- [What to work on]
Wherever the word "human" appears in the entries, copy the whole line.

=-=-=

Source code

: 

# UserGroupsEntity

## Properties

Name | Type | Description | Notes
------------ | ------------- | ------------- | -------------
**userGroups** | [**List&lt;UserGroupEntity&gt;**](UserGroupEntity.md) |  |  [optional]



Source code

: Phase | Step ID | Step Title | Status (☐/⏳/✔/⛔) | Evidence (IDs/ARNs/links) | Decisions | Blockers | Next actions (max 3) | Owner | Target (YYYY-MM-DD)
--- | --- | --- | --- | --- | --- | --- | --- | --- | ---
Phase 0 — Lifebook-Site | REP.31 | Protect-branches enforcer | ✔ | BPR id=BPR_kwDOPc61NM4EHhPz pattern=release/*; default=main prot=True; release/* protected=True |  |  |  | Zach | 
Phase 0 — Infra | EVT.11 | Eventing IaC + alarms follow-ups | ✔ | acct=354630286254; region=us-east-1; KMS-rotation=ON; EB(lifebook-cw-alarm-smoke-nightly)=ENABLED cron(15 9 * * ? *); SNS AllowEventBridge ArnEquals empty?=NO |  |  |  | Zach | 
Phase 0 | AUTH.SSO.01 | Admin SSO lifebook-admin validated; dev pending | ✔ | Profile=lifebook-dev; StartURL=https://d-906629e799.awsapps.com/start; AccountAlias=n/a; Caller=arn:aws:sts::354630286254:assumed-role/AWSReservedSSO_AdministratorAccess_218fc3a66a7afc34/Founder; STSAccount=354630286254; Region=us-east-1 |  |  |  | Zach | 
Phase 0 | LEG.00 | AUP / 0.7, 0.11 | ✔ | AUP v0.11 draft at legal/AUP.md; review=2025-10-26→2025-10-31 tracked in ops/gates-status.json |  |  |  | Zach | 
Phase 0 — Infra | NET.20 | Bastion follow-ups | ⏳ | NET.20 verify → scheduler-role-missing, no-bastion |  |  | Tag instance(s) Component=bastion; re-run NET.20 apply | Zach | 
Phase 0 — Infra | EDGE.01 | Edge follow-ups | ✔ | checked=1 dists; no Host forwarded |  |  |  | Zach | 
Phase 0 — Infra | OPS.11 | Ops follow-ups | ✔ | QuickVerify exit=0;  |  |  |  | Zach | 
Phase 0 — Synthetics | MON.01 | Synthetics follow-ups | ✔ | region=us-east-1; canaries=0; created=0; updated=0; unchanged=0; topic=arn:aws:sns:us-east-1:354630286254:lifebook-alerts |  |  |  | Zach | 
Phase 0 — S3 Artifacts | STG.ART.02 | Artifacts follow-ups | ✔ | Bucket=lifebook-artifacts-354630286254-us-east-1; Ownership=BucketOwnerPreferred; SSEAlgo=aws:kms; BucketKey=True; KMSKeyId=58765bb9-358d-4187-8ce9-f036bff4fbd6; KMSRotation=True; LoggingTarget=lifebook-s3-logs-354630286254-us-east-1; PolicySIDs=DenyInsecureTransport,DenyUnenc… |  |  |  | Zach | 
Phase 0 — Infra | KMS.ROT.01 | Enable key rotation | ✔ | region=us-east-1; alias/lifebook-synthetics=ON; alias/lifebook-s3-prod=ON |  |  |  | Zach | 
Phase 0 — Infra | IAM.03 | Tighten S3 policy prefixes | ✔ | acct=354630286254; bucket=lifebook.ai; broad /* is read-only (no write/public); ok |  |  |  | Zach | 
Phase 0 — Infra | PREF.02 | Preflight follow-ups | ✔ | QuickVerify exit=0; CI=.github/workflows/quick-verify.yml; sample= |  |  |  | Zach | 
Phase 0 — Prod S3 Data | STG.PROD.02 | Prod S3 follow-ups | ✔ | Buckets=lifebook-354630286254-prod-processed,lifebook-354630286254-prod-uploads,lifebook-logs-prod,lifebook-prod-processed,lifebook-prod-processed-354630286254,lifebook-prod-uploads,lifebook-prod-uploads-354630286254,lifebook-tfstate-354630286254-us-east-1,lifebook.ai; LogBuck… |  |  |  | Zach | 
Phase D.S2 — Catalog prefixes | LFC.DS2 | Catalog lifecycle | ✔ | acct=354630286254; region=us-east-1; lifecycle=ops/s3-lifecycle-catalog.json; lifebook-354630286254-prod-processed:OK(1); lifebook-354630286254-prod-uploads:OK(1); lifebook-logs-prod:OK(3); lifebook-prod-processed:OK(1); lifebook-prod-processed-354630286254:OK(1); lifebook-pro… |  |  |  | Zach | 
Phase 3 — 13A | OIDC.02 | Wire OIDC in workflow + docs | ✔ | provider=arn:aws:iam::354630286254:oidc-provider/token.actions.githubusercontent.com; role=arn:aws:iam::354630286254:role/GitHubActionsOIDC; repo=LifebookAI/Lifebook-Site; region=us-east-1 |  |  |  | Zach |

=-=-=

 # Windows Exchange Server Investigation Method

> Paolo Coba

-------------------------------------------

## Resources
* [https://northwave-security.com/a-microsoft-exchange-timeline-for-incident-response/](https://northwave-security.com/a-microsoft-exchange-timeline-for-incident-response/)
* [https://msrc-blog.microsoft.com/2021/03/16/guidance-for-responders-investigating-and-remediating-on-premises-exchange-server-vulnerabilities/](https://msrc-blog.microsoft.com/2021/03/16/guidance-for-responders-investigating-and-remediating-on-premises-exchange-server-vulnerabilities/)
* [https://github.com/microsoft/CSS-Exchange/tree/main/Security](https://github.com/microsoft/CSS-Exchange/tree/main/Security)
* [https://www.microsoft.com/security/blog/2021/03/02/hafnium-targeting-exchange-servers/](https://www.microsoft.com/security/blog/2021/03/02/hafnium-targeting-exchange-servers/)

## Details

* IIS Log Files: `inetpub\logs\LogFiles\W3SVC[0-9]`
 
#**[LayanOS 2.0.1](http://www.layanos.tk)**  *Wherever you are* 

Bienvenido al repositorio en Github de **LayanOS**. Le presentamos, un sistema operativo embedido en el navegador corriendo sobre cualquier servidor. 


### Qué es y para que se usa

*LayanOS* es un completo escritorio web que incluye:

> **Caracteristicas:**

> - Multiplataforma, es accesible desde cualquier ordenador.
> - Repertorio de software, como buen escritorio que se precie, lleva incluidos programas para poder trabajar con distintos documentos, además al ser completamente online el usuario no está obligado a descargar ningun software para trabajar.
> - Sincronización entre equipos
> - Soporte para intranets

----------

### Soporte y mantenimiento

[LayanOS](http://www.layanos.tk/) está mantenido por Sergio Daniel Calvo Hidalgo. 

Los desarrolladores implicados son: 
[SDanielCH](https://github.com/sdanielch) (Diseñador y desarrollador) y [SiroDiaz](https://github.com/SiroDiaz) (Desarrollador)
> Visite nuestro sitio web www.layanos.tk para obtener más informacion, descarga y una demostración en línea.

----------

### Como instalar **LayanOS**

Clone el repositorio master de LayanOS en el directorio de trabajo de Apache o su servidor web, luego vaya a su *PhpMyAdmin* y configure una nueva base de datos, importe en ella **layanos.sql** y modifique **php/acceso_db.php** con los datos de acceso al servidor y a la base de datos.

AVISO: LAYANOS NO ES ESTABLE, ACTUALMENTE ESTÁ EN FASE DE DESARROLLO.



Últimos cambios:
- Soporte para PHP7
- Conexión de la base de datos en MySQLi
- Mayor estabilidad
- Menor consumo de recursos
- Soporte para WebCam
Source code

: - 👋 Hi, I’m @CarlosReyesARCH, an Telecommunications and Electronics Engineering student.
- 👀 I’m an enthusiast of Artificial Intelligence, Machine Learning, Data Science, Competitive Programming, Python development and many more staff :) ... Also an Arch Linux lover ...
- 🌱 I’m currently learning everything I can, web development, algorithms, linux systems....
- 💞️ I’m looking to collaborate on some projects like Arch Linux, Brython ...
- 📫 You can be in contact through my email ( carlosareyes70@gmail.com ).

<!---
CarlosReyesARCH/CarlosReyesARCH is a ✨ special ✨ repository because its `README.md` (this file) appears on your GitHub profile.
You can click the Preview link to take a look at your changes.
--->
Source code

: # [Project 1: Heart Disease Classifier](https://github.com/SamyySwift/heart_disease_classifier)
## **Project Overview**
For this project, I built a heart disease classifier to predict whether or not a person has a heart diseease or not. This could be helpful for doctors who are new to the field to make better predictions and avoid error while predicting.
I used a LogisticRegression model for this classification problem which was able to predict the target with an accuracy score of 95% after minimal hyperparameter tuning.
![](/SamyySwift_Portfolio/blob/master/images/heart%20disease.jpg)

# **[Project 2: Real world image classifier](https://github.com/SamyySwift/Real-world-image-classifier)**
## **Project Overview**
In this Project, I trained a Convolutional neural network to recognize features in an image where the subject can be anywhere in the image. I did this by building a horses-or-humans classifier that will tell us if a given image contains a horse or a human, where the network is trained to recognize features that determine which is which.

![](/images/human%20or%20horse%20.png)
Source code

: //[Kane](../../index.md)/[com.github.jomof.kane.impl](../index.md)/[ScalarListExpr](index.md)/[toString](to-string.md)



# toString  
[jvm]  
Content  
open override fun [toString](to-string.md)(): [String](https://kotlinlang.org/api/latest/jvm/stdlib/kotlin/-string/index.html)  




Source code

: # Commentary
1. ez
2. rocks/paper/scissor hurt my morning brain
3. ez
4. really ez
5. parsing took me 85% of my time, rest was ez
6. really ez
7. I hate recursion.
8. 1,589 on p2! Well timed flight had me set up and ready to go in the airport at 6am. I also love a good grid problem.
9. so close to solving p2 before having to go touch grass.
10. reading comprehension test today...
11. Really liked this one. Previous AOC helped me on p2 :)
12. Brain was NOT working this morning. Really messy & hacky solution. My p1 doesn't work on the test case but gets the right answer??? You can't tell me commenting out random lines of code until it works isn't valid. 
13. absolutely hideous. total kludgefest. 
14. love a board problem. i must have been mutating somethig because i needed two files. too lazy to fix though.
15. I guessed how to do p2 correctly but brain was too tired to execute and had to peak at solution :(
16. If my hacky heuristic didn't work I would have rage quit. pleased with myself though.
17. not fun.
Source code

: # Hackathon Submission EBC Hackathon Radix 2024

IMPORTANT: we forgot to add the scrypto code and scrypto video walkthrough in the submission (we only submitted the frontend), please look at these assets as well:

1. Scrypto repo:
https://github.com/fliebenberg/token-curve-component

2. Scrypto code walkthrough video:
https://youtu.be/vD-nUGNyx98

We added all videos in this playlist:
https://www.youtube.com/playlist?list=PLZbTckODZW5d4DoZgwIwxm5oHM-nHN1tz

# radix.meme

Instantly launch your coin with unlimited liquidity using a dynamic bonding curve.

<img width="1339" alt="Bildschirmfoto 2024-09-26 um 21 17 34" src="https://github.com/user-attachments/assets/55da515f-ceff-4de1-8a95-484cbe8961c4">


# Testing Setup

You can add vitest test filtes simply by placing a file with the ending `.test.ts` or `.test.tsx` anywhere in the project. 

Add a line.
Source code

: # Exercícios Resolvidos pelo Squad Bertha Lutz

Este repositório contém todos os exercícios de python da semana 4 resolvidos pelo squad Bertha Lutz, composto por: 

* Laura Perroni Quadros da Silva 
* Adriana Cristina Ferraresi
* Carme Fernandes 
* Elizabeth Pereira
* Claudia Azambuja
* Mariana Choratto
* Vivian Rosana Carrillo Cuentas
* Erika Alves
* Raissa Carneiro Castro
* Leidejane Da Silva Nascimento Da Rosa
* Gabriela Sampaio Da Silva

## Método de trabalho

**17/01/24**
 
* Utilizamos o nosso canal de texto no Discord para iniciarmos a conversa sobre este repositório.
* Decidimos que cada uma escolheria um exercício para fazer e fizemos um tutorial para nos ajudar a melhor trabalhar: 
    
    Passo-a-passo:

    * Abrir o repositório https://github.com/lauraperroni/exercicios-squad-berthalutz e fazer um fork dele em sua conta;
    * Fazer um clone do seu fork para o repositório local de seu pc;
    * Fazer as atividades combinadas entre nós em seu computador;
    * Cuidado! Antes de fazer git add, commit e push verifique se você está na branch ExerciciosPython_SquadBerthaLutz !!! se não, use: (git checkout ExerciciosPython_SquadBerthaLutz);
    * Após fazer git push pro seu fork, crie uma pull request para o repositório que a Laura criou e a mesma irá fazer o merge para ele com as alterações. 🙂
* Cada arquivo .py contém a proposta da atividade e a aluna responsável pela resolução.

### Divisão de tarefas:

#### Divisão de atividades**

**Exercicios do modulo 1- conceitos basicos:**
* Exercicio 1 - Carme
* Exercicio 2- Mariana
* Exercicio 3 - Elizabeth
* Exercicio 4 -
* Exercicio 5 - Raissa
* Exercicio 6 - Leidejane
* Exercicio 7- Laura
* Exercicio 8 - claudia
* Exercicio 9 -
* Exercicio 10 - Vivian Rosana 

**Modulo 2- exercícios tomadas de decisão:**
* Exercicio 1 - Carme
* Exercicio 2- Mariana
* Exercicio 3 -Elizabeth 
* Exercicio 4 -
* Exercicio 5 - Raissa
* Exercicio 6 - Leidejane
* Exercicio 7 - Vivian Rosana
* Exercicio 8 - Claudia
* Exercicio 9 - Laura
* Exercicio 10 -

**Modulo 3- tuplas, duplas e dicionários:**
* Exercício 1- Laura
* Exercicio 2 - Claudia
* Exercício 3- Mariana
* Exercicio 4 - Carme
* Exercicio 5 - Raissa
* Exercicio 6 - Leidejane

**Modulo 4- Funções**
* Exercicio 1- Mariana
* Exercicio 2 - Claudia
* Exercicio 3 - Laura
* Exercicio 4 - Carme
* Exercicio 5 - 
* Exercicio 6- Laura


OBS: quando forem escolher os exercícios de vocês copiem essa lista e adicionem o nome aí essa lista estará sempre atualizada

=-=-=

- [Exercise solution]
In this Project, I trained a Convolutional neural network to recognize features in an image where the subject can be anywhere in the image. I did this by building a horses-or-humans classifier that will tell us if a given image contains a horse or a human, where the network is trained to recognize features that determine which is which.
![](/images/human%20or%20horse%20.png)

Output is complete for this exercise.